The Power of Memory
I remember thinking very clearly when I heard about it that Johnny Carson's passing was really a perfect example of a hallmark in time, a reminder of how different the world has become in just the short time since we saw him every day. He had only been off the air for about thirteen years, but it might as well have been a lifetime. It made me remember summer nights and Fridays on the couch, just letting the night melt away while my mom and I put the day to bed and finished it off with a nice relaxing mixture of comedy, interviews and escapism. It's the type of memory I guess we're all supposed to devalue now in this age where anything that happened earlier than yesterday is automatically dismissed as irrelevant nostalgia.
But I do not dismiss it, and not just because I am getting to that age where nearly everything old seems more attractive than everything new. There is a deeper, more powerful force at work here, and it is the force that transforms childhood, creates memories and in so doing, provides a template for a better future.
Mighty heady stuff for the old Tonight Show, you say? Well, maybe. But consider the largely ignored power of memory as it applies to this instance. Johnny Carson hosted "The Tonight Show" from 1962 to 1992, a time span that included some of the most volatile moments in American history. Vietnam, Watergate, the assassinations of JFK, RFK, and MLK, Kent State, Watergate, the energy crisis, the Iran hostage crisis, the end of the cold war, the Gulf War. Through it all, no matter how bad our day went, Johnny was there at the end of it to metaphorically put us all to bed in a better mood, to make us think that tomorrow would be better. My personal memory of watching Johnny was mostly with my mom, as my dad had retired much earlier. It was a quiet time where Mom had a snack, or read quietly with Johnny on, and I laid sleepily on the couch and let the long, carefree day just kind of unwind into me. Johnny was smart, quick-witted, truly interested in his guests, and genuinely funny. It was like going to an oracle for truth at the close of an arduous journey; things would be OK, because Johnny made it feel like they would.
Is there anyone today that even remotely has the same effect on us? Letterman is probably the closest we have to Johnny in terms of sensibility and style, and yet even he seems remarkably self conscious and prickly compared to Carson. The rest, Leno, Conan et al, are really just copies of copy, unable to summon even a fraction of the style and grace that Johnny showed, choosing to emphasize their own personalities rather than let the comedy and the guests take center stage, as Johnny did. In doing so, they sacrifice that type of genuine connection and identification we all felt with Johnny.

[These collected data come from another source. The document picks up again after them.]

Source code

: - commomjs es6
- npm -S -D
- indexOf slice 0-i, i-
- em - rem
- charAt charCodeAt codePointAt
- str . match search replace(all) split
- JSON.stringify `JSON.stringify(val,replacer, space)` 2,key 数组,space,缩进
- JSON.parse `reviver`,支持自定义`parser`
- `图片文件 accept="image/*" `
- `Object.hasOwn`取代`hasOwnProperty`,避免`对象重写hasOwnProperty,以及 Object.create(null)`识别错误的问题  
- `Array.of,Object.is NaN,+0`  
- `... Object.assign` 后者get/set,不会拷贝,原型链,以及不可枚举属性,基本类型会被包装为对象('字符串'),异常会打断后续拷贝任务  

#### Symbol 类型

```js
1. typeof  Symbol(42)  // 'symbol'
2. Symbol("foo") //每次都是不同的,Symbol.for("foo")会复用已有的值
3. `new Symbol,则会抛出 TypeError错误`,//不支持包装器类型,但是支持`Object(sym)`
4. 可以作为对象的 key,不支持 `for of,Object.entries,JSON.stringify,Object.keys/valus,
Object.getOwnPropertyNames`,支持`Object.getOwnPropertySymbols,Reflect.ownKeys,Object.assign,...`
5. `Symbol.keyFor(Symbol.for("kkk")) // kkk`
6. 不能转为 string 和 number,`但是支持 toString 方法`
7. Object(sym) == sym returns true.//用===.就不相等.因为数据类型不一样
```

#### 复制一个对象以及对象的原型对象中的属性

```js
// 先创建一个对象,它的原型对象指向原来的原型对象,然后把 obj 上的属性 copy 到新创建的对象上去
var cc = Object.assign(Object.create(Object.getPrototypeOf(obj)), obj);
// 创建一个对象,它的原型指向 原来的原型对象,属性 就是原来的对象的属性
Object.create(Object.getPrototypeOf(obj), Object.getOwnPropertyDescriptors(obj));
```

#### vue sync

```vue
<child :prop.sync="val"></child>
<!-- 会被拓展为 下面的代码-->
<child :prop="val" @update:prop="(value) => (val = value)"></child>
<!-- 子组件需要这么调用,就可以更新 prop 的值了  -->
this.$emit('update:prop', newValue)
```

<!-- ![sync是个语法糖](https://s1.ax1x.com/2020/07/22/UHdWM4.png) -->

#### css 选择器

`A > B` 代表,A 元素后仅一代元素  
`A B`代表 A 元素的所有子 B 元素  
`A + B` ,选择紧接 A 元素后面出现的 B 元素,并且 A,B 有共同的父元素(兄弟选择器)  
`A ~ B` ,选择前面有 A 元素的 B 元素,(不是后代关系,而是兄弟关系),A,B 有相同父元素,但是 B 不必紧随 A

So we are left with only nostalgia, drawing comfort only in the increasingly distant memory of how Johnny and his show made us feel. But is it truly "only" nostalgia? That is, does something that exists only in memory necessarily have less resonance than something that is occuring contemporaneously? Hardly. For me, the power of memory is that it reminds us (and empowers us) not just of how things were, but also of how they could be again, given sufficient effort. Johnny's hold on me is not just that he helped create some wonderful memories for me to draw upon, but also that he gave me an blueprint of how I would want my children to feel about the world at the end of a hard day; comforted, entertained, enlightened and always optimistic. The fact that he has been off the air for thirteen years, even the fact that he is now deceased, does not and cannot dim this ability.
Nor does this power, obviously, limit itself to "The Tonight Show". You could apply it to practically any show, any song, any cherished memory at all of a place you felt safe and protected. Far from being some sort of mental "recycle bin" where old irrelevant material just sits waiting to be permanently deleted, fond memories are in fact completely relevant source material upon which to draw to actualize one's own dreams. If a certain song made you feel happy, why not write a similar song that will make other people feel the same way? If a memory of a loving family that helped and supported each other is a positive part of your past, why not work toward creating the same type of environment in your own current family?
The past, no matter what is fashionable in contemporary thought, is not without purpose and importance. Through it our dreams and impressions of how reality can and should be are formed, and it is through the past that our future is effectively shaped. "The Tonight Show with Johnny Carson" may be long gone, but it's memory and the effect it had on all of us serves as strong evidence of the lasting power of all that we have experienced and all that we can dream.